#### Directions for this task:
Although the records contain pictures, only their text should be reproduced, exactly as written.

#### Data to process:
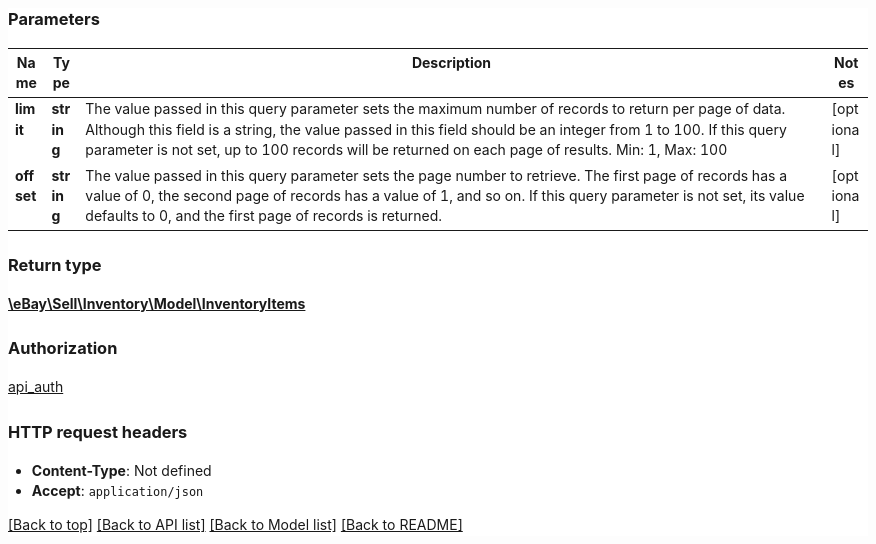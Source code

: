 ### Parameters

Name | Type | Description  | Notes
------------- | ------------- | ------------- | -------------
 **limit** | **string**| The value passed in this query parameter sets the maximum number of records to return per page of data. Although this field is a string, the value passed in this field should be an integer from 1 to 100. If this query parameter is not set, up to 100 records will be returned on each page of results. Min: 1, Max: 100 | [optional]
 **offset** | **string**| The value passed in this query parameter sets the page number to retrieve. The first page of records has a value of 0, the second page of records has a value of 1, and so on. If this query parameter is not set, its value defaults to 0, and the first page of records is returned. | [optional]

### Return type

[**\eBay\Sell\Inventory\Model\InventoryItems**](../Model/InventoryItems.md)

### Authorization

[api_auth](../../README.md#api_auth)

### HTTP request headers

- **Content-Type**: Not defined
- **Accept**: `application/json`

[[Back to top]](#) [[Back to API list]](../../README.md#endpoints)
[[Back to Model list]](../../README.md#models)
[[Back to README]](../../README.md)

#### Exercise result:
Source code

: ### Parameters

Name | Type | Description  | Notes
------------- | ------------- | ------------- | -------------
 **limit** | **string**| The value passed in this query parameter sets the maximum number of records to return per page of data. Although this field is a string, the value passed in this field should be an integer from 1 to 100. If this query parameter is not set, up to 100 records will be returned on each page of results. Min: 1, Max: 100 | [optional]
 **offset** | **string**| The value passed in this query parameter sets the page number to retrieve. The first page of records has a value of 0, the second page of records has a value of 1, and so on. If this query parameter is not set, its value defaults to 0, and the first page of records is returned. | [optional]

### Return type

[**\eBay\Sell\Inventory\Model\InventoryItems**](../Model/InventoryItems.md)

### Authorization

[api_auth](../../README.md#api_auth)

### HTTP request headers

- **Content-Type**: Not defined
- **Accept**: `application/json`

[[Back to top]](#) [[Back to API list]](../../README.md#endpoints)
[[Back to Model list]](../../README.md#models)
[[Back to README]](../../README.md)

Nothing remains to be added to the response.